About this task => Exactly the lines from the opening of the records through the line containing "c, z, \phi)" should be copied, with both included.

Start of Data records

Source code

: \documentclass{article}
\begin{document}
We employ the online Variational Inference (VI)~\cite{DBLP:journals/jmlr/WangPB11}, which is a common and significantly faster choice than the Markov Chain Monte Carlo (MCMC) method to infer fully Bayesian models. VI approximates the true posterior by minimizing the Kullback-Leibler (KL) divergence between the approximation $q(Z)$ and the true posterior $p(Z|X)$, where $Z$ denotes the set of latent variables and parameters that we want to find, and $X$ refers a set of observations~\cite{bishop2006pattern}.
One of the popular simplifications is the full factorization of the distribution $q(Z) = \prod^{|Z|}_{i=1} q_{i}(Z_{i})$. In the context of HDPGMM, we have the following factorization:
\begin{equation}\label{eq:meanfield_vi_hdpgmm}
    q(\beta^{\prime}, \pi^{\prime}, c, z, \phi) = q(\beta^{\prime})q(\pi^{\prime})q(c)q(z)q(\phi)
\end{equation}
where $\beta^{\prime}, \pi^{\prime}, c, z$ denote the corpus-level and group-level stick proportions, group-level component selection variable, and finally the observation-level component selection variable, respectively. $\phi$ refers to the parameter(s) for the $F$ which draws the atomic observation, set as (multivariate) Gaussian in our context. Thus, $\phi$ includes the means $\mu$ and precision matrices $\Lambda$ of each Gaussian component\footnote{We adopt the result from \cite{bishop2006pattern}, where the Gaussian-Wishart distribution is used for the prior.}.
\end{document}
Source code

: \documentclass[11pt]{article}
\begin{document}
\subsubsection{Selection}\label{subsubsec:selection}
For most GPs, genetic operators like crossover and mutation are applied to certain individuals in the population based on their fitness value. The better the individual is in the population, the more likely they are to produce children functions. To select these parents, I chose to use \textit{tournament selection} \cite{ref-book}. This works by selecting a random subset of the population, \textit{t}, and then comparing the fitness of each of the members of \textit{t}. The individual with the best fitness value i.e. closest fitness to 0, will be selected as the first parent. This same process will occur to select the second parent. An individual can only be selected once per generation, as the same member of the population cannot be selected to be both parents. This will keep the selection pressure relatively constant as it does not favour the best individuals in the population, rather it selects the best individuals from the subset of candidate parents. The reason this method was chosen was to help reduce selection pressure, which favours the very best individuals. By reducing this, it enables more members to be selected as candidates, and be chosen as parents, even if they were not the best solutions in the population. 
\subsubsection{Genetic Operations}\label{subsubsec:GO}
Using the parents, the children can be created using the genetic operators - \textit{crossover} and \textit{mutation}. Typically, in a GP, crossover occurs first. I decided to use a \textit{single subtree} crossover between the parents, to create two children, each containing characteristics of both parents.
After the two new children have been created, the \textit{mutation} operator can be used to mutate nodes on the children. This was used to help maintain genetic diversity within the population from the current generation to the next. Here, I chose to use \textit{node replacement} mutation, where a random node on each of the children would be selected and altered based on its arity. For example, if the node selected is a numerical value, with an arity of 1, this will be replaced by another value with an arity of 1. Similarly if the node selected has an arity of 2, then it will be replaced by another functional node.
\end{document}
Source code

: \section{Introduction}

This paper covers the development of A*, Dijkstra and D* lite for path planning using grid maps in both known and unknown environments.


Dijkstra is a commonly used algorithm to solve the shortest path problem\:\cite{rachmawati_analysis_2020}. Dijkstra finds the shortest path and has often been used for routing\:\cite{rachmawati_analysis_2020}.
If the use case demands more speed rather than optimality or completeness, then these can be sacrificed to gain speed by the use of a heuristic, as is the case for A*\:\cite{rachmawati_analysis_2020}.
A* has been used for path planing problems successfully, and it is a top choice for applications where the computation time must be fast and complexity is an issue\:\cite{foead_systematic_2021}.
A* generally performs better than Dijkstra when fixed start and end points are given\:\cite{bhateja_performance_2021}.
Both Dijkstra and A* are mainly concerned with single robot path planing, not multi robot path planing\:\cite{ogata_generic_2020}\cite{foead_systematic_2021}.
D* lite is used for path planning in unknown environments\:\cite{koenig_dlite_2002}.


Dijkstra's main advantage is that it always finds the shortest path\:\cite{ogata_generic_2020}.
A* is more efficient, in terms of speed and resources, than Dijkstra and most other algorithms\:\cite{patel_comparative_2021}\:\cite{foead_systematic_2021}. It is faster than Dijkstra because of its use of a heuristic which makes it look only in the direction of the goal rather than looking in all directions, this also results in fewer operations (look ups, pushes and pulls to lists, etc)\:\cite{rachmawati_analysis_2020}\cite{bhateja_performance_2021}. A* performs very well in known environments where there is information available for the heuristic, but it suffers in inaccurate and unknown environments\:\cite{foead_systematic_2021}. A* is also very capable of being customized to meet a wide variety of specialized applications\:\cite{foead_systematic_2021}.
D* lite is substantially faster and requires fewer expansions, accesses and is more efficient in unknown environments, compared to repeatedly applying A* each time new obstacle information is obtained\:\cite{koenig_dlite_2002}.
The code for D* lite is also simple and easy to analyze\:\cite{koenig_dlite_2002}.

End of Data records

Task output =>
Source code

: \documentclass{article}
\begin{document}
We employ the online Variational Inference (VI)~\cite{DBLP:journals/jmlr/WangPB11}, which is a common and significantly faster choice than the Markov Chain Monte Carlo (MCMC) method to infer fully Bayesian models. VI approximates the true posterior by minimizing the Kullback-Leibler (KL) divergence between the approximation $q(Z)$ and the true posterior $p(Z|X)$, where $Z$ denotes the set of latent variables and parameters that we want to find, and $X$ refers a set of observations~\cite{bishop2006pattern}.
One of the popular simplifications is the full factorization of the distribution $q(Z) = \prod^{|Z|}_{i=1} q_{i}(Z_{i})$. In the context of HDPGMM, we have the following factorization:
\begin{equation}\label{eq:meanfield_vi_hdpgmm}
    q(\beta^{\prime}, \pi^{\prime}, c, z, \phi) = q(\beta^{\prime})q(\pi^{\prime})q(c)q(z)q(\phi)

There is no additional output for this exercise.